Goal of the exercise: From the entries that follow, copy each line in which "distribution" appears.
#### Data
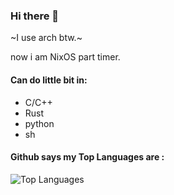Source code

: ### Hi there 👋

~I use arch btw.~

now i am NixOS part timer.

#### Can do little bit in:
- C/C++
- Rust
- python
- sh

#### Github says my Top Languages are :
![Top Languages](https://github-readme-stats.vercel.app/api/top-langs/?username=commrade-goad&layout=compact&theme=radical)
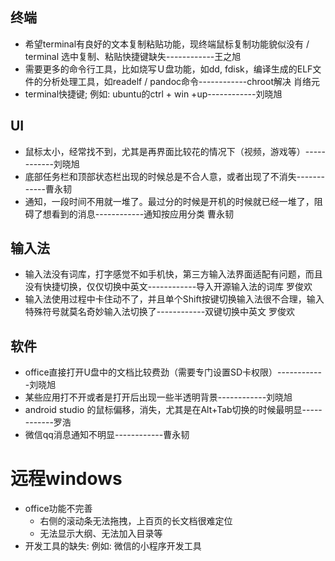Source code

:## 终端
   - 希望terminal有良好的文本复制粘贴功能，现终端鼠标复制功能貌似没有 / terminal 选中复制、粘贴快捷键缺失------------王之旭
   - 需要更多的命令行工具，比如烧写Ｕ盘功能，如dd, fdisk，编译生成的ELF文件的分析处理工具，如readelf / pandoc命令------------chroot解决 肖络元
   - terminal快捷键; 例如: ubuntu的ctrl + win +up------------刘晓旭
   
## UI
   - 鼠标太小，经常找不到，尤其是再界面比较花的情况下（视频，游戏等）------------刘晓旭
   - 底部任务栏和顶部状态栏出现的时候总是不合人意，或者出现了不消失------------曹永韧
   - 通知，一段时间不用就一堆了。最过分的时候是开机的时候就已经一堆了，阻碍了想看到的消息------------通知按应用分类 曹永韧

## 输入法
   - 输入法没有词库，打字感觉不如手机快，第三方输入法界面适配有问题，而且没有快捷切换，仅仅切换中英文------------导入开源输入法的词库 罗俊欢
   - 输入法使用过程中卡住动不了，并且单个Shift按键切换输入法很不合理，输入特殊符号就莫名奇妙输入法切换了------------双键切换中英文 罗俊欢

## 软件
   - office直接打开U盘中的文档比较费劲（需要专门设置SD卡权限）------------刘晓旭
   - 某些应用打不开或者是打开后出现一些半透明背景------------刘晓旭
   - android studio 的鼠标偏移，消失，尤其是在Alt+Tab切换的时候最明显------------罗浩
   - 微信qq消息通知不明显------------曹永韧
   
   
# 远程windows
   - office功能不完善
      - 右侧的滚动条无法拖拽，上百页的长文档很难定位
      - 无法显示大纲、无法加入目录等
   - 开发工具的缺失: 例如: 微信的小程序开发工具


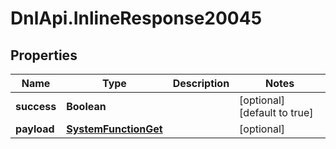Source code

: # DnlApi.InlineResponse20045

## Properties
Name | Type | Description | Notes
------------ | ------------- | ------------- | -------------
**success** | **Boolean** |  | [optional] [default to true]
**payload** | [**SystemFunctionGet**](SystemFunctionGet.md) |  | [optional] 


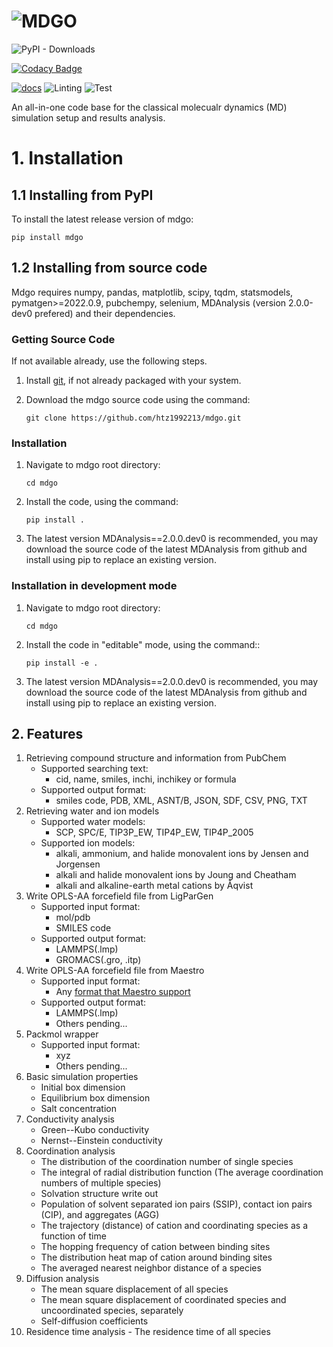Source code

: # ![MDGO](https://github.com/HT-MD/mdgo/blob/main/docs/logo_mdgo.svg)

![PyPI - Downloads](https://img.shields.io/pypi/dm/mdgo?style=plastic)

[![Codacy Badge](https://api.codacy.com/project/badge/Grade/a97ce4eb53404e58b89bf41e0c3a3ee6)](https://app.codacy.com/gh/HT-MD/mdgo?utm_source=github.com&utm_medium=referral&utm_content=HT-MD/mdgo&utm_campaign=Badge_Grade_Settings)

[![docs](https://readthedocs.org/projects/mdgo/badge/?version=latest&style=plastic)](https://mdgo.readthedocs.io/) ![Linting](https://github.com/HT-MD/mdgo/actions/workflows/lint.yml/badge.svg) ![Test](https://github.com/HT-MD/mdgo/actions/workflows/test.yml/badge.svg)

An all-in-one code base for the classical molecualr dynamics (MD) simulation setup and results analysis. 

# 1. Installation

## 1.1 Installing from PyPI

To install the latest release version of mdgo:

`pip install mdgo`
    
## 1.2 Installing from source code

Mdgo requires numpy, pandas, matplotlib, scipy, tqdm, statsmodels, pymatgen>=2022.0.9, pubchempy, selenium, MDAnalysis (version 2.0.0-dev0 prefered) and their dependencies.           

### Getting Source Code

If not available already, use the following steps.

1. Install [git](http://git-scm.com), if not already packaged with your system.

2. Download the mdgo source code using the command:

   `git clone https://github.com/htz1992213/mdgo.git`
    
### Installation

1. Navigate to mdgo root directory:

   `cd mdgo`

2. Install the code, using the command:

   `pip install .`

3. The latest version MDAnalysis==2.0.0.dev0 is recommended, you may download the source code of the latest MDAnalysis from github and install using pip to replace an existing version.

### Installation in development mode

1. Navigate to mdgo root directory:

   `cd mdgo`

2. Install the code in "editable" mode, using the command::

   `pip install -e .`

3. The latest version MDAnalysis==2.0.0.dev0 is recommended, you may download the source code of the latest MDAnalysis from github and install using pip to replace an existing version.

## 2. Features

1.  Retrieving compound structure and information from PubChem
    -   Supported searching text:
        -   cid, name, smiles, inchi, inchikey or formula
    -   Supported output format:
        -   smiles code, PDB, XML, ASNT/B, JSON, SDF, CSV, PNG, TXT
2.  Retrieving water and ion models
    -   Supported water models:
        -   SCP, SPC/E, TIP3P_EW, TIP4P_EW, TIP4P_2005
    -   Supported ion models:
        -   alkali, ammonium, and halide monovalent ions by Jensen and Jorgensen 
        -   alkali and halide monovalent ions by Joung and Cheatham
        -   alkali and alkaline-earth metal cations by Åqvist
3.  Write OPLS-AA forcefield file from LigParGen
    -   Supported input format:
        -   mol/pdb
        -   SMILES code
    -   Supported output format:
        -   LAMMPS(.lmp)
        -   GROMACS(.gro, .itp)
4.  Write OPLS-AA forcefield file from Maestro
    -   Supported input format:
        -   Any [format that Maestro support]
    -   Supported output format:
        -   LAMMPS(.lmp)
        -   Others pending\...
5.  Packmol wrapper
    -   Supported input format:
        -   xyz
        -   Others pending\...
6.  Basic simulation properties
    -   Initial box dimension
    -   Equilibrium box dimension
    -   Salt concentration
7.  Conductivity analysis
    -   Green--Kubo conductivity
    -   Nernst--Einstein conductivity
8.  Coordination analysis
    -   The distribution of the coordination number of single species
    -   The integral of radial distribution function (The average
        coordination numbers of multiple species)
    -   Solvation structure write out
    -   Population of solvent separated ion pairs (SSIP), contact ion
        pairs (CIP), and aggregates (AGG)
    -   The trajectory (distance) of cation and coordinating species as
        a function of time
    -   The hopping frequency of cation between binding sites
    -   The distribution heat map of cation around binding sites
    -   The averaged nearest neighbor distance of a species
9.  Diffusion analysis
    -   The mean square displacement of all species
    -   The mean square displacement of coordinated species and
        uncoordinated species, separately
    -   Self-diffusion coefficients
10.  Residence time analysis
    -   The residence time of all species

  [format that Maestro support]: https://www.schrodinger.com/kb/1278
########
Answer for this exercise:
    -   The distribution of the coordination number of single species
    -   The integral of radial distribution function (The average
    -   The distribution heat map of cation around binding sites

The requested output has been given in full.